Publication Date 9-28-17

 I don’t want to write this column. It’s just going to make people cranky.

At this moment, a couple of guys are replacing three, hundred-year-old windows upstairs in my house, and it’s taking all my will power to not spend the afternoon helping them. They don’t need my help, but it would be more fun than what I’m doing now.

Oh, well. Here I go again - fifth time’s the charm.

As an American, I believe that rights matter a lot. The second paragraph of the Declaration of Independence is all about rights.

In case it’s been a while since you read the Declaration of Independence, or on the off chance that during eighth grade Civics class your mind was on other things, here’s a brief summary. 

The first paragraph says we’re cutting loose from the King of England and we figure the world deserves an explanation.
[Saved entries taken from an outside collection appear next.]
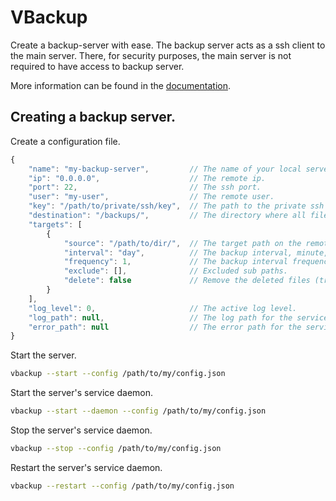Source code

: # VBackup
Create a backup-server with ease. The backup server acts as a ssh client to the main server. There, for security purposes, the main server is not required to have access to backup server.

More information can be found in the [documentation](https://vandenberghinc.github.io/vbackup).

## Creating a backup server.
Create a configuration file.
```js
{
    "name": "my-backup-server",         // The name of your local server for the service daemon.
    "ip": "0.0.0.0",                    // The remote ip.
    "port": 22,                         // The ssh port.
    "user": "my-user",                  // The remote user.
    "key": "/path/to/private/ssh/key",  // The path to the private ssh key.
    "destination": "/backups/",         // The directory where all files will be backed up.
    "targets": [
        {
            "source": "/path/to/dir/",  // The target path on the remote server.
            "interval": "day",          // The backup interval, minute, hour, day, week, month or year.
            "frequency": 1,             // The backup interval frequency.
            "exclude": [],              // Excluded sub paths.
            "delete": false             // Remove the deleted files (true is advised).
        }
    ],
    "log_level": 0,                     // The active log level.
    "log_path": null,                   // The log path for the service daemon.
    "error_path": null                  // The error path for the service daemon.
}
```

Start the server.
```bash
vbackup --start --config /path/to/my/config.json
```

Start the server's service daemon.
```bash
vbackup --start --daemon --config /path/to/my/config.json
```

Stop the server's service daemon.
```bash
vbackup --stop --config /path/to/my/config.json
```

Restart the server's service daemon.
```bash
vbackup --restart --config /path/to/my/config.json
```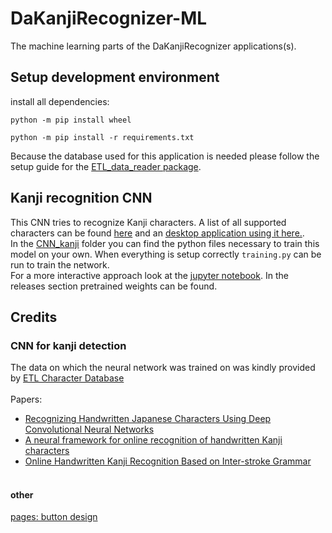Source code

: # DaKanjiRecognizer-ML
The machine learning parts of the DaKanjiRecognizer applications(s).


## Setup development environment
install all dependencies:
```
python -m pip install wheel
```
```
python -m pip install -r requirements.txt
```
Because the database used for this application is needed please follow the setup guide for the [ETL_data_reader package](https://github.com/CaptainDario/ETL_data_reader).

## Kanji recognition CNN
This CNN tries to recognize Kanji characters.
A list of all supported characters can be found [here](./CNN_kanji_only/labels_CNN_kanji_only.txt) and an [desktop application using it here.](https://github.com/CaptainDario/DaKanjiRecognizer-Desktop).
<br>
In the [CNN_kanji](./CNN_kanji) folder you can find the python files necessary to train this model on your own.
When everything is setup correctly `training.py` can be run to train the network. <br>
For a more interactive approach look at the [jupyter notebook](./CNN_kanji/jupyter/DaKanjiRecognizer.ipynb).
In the releases section pretrained weights can be found.

## Credits
### CNN for kanji detection
The data on which the neural network was trained on was kindly provided by [ETL Character Database](http://etlcdb.db.aist.go.jp/obtaining-etl-character-database) <br/><br/>
Papers:<br/>
* [Recognizing Handwritten Japanese Characters Using Deep Convolutional Neural Networks](http://cs231n.stanford.edu/reports/2016/pdfs/262_Report.pdf) <br/>
* [A neural framework for online recognition of handwritten Kanji characters](https://www.researchgate.net/publication/327893142_A_neural_framework_for_online_recognition_of_handwritten_Kanji_characters) <br/>
* [Online Handwritten Kanji Recognition Based on Inter-stroke Grammar](https://www.researchgate.net/publication/4288187_Online_Handwritten_Kanji_Recognition_Based_on_Inter-stroke_Grammar) <br/><br/>

#### other 
[pages: button design](https://codepen.io/kathykato/pen/rZRaNe)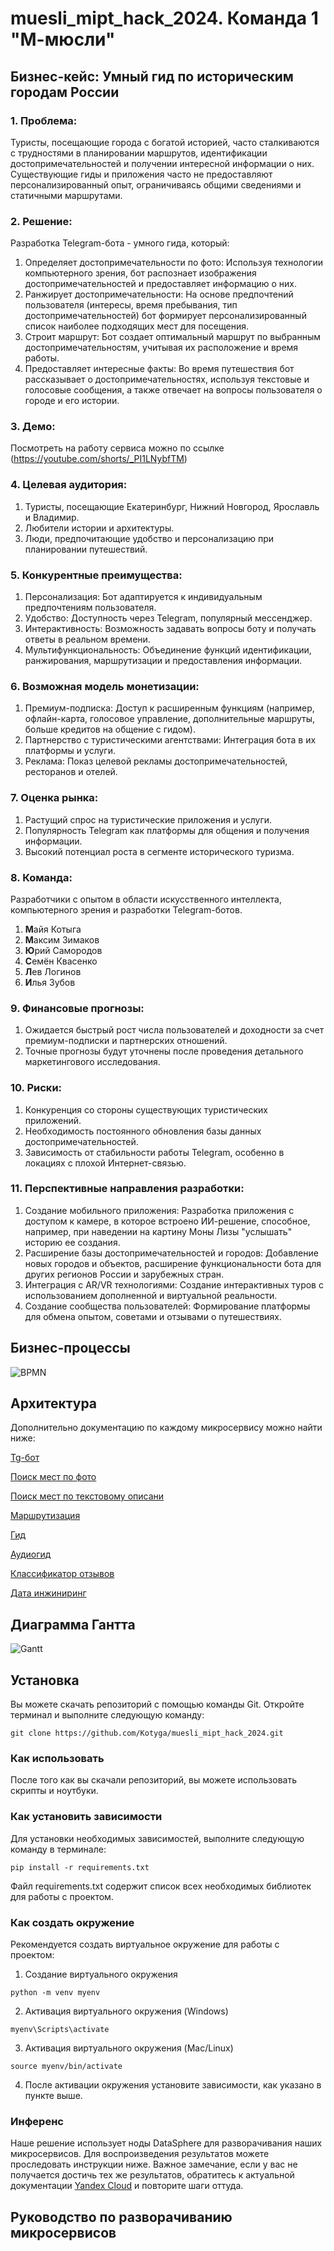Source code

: # muesli_mipt_hack_2024. Команда 1 "М-мюсли"

## Бизнес-кейс: Умный гид по историческим городам России

### 1. Проблема:

Туристы, посещающие города с богатой историей, часто сталкиваются с трудностями в планировании маршрутов, идентификации достопримечательностей и получении интересной информации о них. Существующие гиды и приложения часто не предоставляют персонализированный опыт, ограничиваясь общими сведениями и статичными маршрутами.

### 2. Решение:

Разработка Telegram-бота - умного гида, который:

 1. Определяет достопримечательности по фото: Используя технологии компьютерного зрения, бот распознает изображения достопримечательностей и предоставляет информацию о них.
 2. Ранжирует достопримечательности: На основе предпочтений пользователя (интересы, время пребывания, тип достопримечательностей) бот формирует персонализированный список наиболее подходящих мест для посещения.
 3. Строит маршрут: Бот создает оптимальный маршрут по выбранным достопримечательностям, учитывая их расположение и время работы.
 4. Предоставляет интересные факты: Во время путешествия бот рассказывает о достопримечательностях, используя текстовые и голосовые сообщения, а также отвечает на вопросы пользователя о городе и его истории.

### 3. Демо:

Посмотреть на работу сервиса можно по ссылке (https://youtube.com/shorts/_PI1LNybfTM)

### 4. Целевая аудитория:

 1. Туристы, посещающие Екатеринбург, Нижний Новгород, Ярославль и Владимир.
 2. Любители истории и архитектуры.
 3. Люди, предпочитающие удобство и персонализацию при планировании путешествий.

### 5. Конкурентные преимущества:

 1. Персонализация: Бот адаптируется к индивидуальным предпочтениям пользователя.
 2. Удобство: Доступность через Telegram, популярный мессенджер.
 3. Интерактивность: Возможность задавать вопросы боту и получать ответы в реальном времени.
 4. Мультифункциональность: Объединение функций идентификации, ранжирования, маршрутизации и предоставления информации.

### 6. Возможная модель монетизации:

 1. Премиум-подписка: Доступ к расширенным функциям (например, офлайн-карта, голосовое управление, дополнительные маршруты, больше кредитов на общение с гидом).
 2. Партнерство с туристическими агентствами: Интеграция бота в их платформы и услуги.
 3. Реклама: Показ целевой рекламы достопримечательностей, ресторанов и отелей.

### 7. Оценка рынка:

 1. Растущий спрос на туристические приложения и услуги.
 2. Популярность Telegram как платформы для общения и получения информации.
 3. Высокий потенциал роста в сегменте исторического туризма.

### 8. Команда:

 Разработчики с опытом в области искусственного интеллекта, компьютерного зрения и разработки Telegram-ботов.
 1. **М**айя Котыга
 2. **М**аксим Зимаков
 3. **Ю**рий Самородов
 4. **С**емён Квасенко
 5. **Л**ев Логинов
 6. **И**лья Зубов

### 9. Финансовые прогнозы:

 1. Ожидается быстрый рост числа пользователей и доходности за счет премиум-подписки и партнерских отношений.
 2. Точные прогнозы будут уточнены после проведения детального маркетингового исследования.

### 10. Риски:

 1. Конкуренция со стороны существующих туристических приложений.
 2. Необходимость постоянного обновления базы данных достопримечательностей.
 3. Зависимость от стабильности работы Telegram, особенно в локациях с плохой Интернет-связью.

### 11. Перспективные направления разработки:

 1. Создание мобильного приложения: Разработка приложения с доступом к камере, в которое встроено ИИ-решение, способное, например, при наведении на картину Моны Лизы "услышать" историю ее создания.
 2. Расширение базы достопримечательностей и городов: Добавление новых городов и объектов, расширение функциональности бота для других регионов России и зарубежных стран.
 3. Интеграция с AR/VR технологиями: Создание интерактивных туров с использованием дополненной и виртуальной реальности.
 4. Создание сообщества пользователей: Формирование платформы для обмена опытом, советами и отзывами о путешествиях.

## Бизнес-процессы
![BPMN](https://github.com/Kotyga/muesli_mipt_hack_2024/blob/main/src/BPMN.png)

## Архитектура
Дополнительно документацию по каждому микросервису можно найти ниже:

[Tg-бот](https://github.com/Kotyga/muesli_mipt_hack_2024/tree/main/web_app/tg_bot)

[Поиск мест по фото](https://github.com/Kotyga/muesli_mipt_hack_2024/blob/main/photo2place/README.md)

[Поиск мест по текстовому описани](https://github.com/Kotyga/muesli_mipt_hack_2024/tree/main/text2place)

[Маршрутизация](https://github.com/Kotyga/muesli_mipt_hack_2024/tree/main/geo_route)

[Гид](https://github.com/Kotyga/muesli_mipt_hack_2024/blob/main/guide/README.md)

[Аудиогид](https://github.com/Kotyga/muesli_mipt_hack_2024/blob/main/audio_guide/README.md)

[Классификатор отзывов](https://github.com/Kotyga/muesli_mipt_hack_2024/blob/main/feedback_classifier/README.md)

[Дата инжиниринг](https://github.com/Kotyga/muesli_mipt_hack_2024/blob/main/data/README.md)

## Диаграмма Гантта
![Gantt](https://github.com/Kotyga/muesli_mipt_hack_2024/blob/main/src/Gantt.png)

## Установка
Вы можете скачать репозиторий с помощью команды Git. Откройте терминал и выполните следующую команду:

```shell
git clone https://github.com/Kotyga/muesli_mipt_hack_2024.git
```

### Как использовать
После того как вы скачали репозиторий, вы можете использовать скрипты и ноутбуки.

### Как установить зависимости
Для установки необходимых зависимостей, выполните следующую команду в терминале:

```shell
pip install -r requirements.txt
```

Файл requirements.txt содержит список всех необходимых библиотек для работы с проектом.

### Как создать окружение
Рекомендуется создать виртуальное окружение для работы с проектом:

 1. Создание виртуального окружения

```shell
python -m venv myenv
```
 2. Активация виртуального окружения (Windows)
 ```shell
myenv\Scripts\activate
```
 3. Активация виртуального окружения (Mac/Linux)
 ```shell
source myenv/bin/activate
```
 4. После активации окружения установите зависимости, как указано в пункте выше.

### Инференс
 Наше решение использует ноды DataSphere для разворачивания наших микросервисов. Для воспроизведения результатов можете проследовать инструкции ниже.
 Важное замечание, если у вас не получается достичь тех же результатов, обратитесь к актуальной документации [Yandex Cloud](https://yandex.cloud/ru/docs) и повторите шаги оттуда.

## Руководство по разворачиванию микросервисов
The second paragraph sums up what a government should do, the “Life, Liberty, and Pursuit of Happiness” section. It also says we know this document is a big deal and not something we take lightly.

After that is a long section, the bulk of the document, which lists everything the King of England and his minions did to annoy us. That’s the “Taxation without Representation” part. 

Next come two short paragraphs listing what we’ve done to make our case, short of war.  “In every stage of these Oppressions We have Petitioned for Redress.”

The final paragraph is where we say “So long” to the British Empire. And, to my mind, the most important sentence of all:  “…we mutually pledge to each other our Lives, our Fortunes, and our Sacred Honor.”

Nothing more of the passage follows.